In October 2023, a new Appendix F was added to the publication, this appendix addresses the particular risk profiles that arise when construction projects are involved. In many cases, the provisions of the construction project are ‘tied’ contractually to the appointment of and obligations that exist for the surveyor, in particular with the requirement to enter collateral warranties and the like.

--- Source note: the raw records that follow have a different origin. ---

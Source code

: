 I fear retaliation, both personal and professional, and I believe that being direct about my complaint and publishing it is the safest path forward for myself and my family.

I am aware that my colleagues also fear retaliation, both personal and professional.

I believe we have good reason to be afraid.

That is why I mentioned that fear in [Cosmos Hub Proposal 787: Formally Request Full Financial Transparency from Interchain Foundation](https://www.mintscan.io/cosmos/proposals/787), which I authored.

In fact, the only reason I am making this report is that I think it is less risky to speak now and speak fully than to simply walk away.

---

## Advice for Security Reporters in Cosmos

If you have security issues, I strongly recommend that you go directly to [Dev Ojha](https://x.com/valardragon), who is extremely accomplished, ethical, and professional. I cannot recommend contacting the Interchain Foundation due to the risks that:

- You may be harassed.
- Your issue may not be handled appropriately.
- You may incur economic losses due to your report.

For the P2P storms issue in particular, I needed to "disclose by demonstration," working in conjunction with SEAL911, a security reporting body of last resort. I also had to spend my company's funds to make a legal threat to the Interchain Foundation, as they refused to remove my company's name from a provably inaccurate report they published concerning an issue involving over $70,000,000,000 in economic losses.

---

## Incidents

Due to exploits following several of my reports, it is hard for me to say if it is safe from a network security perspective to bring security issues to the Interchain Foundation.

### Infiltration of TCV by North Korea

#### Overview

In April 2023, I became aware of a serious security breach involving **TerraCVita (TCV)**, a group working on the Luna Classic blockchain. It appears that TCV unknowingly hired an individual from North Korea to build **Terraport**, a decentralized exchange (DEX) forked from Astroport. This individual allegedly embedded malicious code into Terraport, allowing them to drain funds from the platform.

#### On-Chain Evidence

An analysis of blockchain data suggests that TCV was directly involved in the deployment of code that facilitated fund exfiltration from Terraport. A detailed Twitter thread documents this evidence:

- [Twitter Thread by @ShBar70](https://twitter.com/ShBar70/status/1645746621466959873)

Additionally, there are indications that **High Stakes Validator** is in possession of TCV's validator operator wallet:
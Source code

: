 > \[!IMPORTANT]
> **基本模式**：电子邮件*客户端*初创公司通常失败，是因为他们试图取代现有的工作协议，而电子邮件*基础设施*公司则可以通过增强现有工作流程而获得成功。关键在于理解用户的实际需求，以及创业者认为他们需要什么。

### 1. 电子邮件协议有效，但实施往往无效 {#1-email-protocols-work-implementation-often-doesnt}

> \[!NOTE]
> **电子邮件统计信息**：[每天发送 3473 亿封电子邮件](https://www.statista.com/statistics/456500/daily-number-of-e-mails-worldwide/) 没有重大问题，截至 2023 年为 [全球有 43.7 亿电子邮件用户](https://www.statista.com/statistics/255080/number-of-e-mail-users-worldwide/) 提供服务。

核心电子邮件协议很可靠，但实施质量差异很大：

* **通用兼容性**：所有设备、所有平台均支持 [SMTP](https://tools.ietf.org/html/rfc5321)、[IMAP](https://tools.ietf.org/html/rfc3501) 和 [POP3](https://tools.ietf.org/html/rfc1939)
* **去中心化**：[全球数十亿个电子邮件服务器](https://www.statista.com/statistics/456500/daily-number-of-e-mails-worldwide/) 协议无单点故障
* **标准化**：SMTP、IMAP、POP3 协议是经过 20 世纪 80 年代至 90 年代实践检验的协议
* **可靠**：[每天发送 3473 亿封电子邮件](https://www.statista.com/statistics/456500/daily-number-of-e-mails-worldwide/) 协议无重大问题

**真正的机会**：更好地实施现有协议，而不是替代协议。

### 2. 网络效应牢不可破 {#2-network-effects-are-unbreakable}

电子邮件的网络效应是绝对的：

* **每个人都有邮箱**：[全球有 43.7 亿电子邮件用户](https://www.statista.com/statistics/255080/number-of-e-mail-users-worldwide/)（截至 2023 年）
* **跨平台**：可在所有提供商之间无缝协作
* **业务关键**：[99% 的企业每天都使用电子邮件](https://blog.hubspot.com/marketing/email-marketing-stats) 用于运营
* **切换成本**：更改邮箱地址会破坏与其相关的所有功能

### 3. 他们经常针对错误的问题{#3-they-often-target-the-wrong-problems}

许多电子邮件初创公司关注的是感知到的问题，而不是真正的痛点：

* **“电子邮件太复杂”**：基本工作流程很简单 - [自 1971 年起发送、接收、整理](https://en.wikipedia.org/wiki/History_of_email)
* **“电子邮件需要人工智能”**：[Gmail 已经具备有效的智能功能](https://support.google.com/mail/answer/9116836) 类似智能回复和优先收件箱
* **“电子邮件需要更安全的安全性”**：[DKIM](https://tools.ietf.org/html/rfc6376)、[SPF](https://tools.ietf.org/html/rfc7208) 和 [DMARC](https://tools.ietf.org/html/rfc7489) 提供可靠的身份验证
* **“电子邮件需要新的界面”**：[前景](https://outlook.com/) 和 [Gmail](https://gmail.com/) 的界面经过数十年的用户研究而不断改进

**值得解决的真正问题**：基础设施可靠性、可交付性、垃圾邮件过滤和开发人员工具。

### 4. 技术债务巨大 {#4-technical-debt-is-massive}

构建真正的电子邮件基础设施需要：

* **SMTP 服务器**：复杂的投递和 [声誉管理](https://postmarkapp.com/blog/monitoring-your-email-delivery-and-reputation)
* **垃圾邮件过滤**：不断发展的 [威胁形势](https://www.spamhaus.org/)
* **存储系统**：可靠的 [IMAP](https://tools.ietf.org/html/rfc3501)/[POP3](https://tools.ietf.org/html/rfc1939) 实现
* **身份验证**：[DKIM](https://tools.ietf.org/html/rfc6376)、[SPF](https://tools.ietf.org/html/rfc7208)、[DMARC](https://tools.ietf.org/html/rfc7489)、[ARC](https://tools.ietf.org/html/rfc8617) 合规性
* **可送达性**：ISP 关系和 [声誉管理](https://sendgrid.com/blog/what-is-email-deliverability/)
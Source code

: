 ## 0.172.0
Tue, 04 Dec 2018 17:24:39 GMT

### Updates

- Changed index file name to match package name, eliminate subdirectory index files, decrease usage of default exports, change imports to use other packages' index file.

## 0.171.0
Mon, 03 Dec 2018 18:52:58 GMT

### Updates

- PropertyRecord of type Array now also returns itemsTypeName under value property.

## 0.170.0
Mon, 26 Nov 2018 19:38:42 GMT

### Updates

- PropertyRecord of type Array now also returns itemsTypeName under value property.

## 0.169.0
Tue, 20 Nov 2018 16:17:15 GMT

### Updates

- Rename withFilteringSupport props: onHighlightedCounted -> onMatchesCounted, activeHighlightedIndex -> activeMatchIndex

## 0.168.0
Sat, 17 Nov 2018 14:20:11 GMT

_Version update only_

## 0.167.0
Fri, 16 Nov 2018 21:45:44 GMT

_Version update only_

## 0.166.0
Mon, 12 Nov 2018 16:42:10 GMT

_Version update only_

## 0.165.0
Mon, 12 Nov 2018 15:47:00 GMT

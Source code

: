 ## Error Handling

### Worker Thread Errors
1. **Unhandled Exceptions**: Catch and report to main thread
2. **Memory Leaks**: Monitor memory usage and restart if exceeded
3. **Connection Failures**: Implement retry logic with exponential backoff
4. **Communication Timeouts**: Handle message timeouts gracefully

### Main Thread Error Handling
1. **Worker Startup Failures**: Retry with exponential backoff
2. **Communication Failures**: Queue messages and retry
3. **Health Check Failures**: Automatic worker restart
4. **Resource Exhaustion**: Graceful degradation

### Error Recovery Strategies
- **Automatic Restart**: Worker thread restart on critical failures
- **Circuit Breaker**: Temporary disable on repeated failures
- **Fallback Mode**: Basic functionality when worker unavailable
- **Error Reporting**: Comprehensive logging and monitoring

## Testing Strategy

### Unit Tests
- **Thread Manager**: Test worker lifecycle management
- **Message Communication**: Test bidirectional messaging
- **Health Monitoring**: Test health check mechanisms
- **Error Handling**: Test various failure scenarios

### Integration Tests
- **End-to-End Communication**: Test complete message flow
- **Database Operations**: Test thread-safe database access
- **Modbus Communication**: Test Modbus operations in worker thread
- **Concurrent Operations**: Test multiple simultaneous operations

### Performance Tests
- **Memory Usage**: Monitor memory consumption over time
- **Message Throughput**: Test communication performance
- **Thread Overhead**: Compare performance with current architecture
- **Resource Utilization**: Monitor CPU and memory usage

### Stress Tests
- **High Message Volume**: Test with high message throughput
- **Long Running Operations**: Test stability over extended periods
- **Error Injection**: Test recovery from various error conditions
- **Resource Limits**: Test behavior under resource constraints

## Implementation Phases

Risk, Liability and Insurance: Top tips

  • Liability caps – RICS recommends regulated firms use liability caps, where legally permissible and following the principles of good practice set out in the guidance note, as a way to manage the risk of their professional work, and to ensure that there is a fair allocation of risk and reward between members and their clients.
  • Third party reliance – Regulated firms need to be aware of third-party reliance and make clear in their contracts/engagement terms that their advice may only be relied upon by the named client, so as to ensure that they are aware of and have control over future requests for third party reliance.
  • Terms and conditions – There are at least three key terms that should be considered from a risk perspective in the context of every instruction that a surveyor undertakes:
    • the scope of the work
    • the basis on which the fee will be calculated and
    • the liability cap.
  • Professional Indemnity Insurance (PII) – PII is a key part of managing risk and in arranging PII, regulated firms should ensure that the amount of cover purchased is consistent with the nature of their practice, proportionate to the risks taken by the firm and consistent with the RICS PII requirements.
  • PII – Although larger firms sometimes have designated partners or employees who manage the firm’s insurance arrangements, it is important that all partners and senior members are involved to an appropriate extent and have at least a working knowledge of the firm’s professional indemnity insurance.

It is recommended that RICS regulated firms take a fresh look at their risk management strategies and the way in which they conclude contracts and revisit their standards terms and conditions.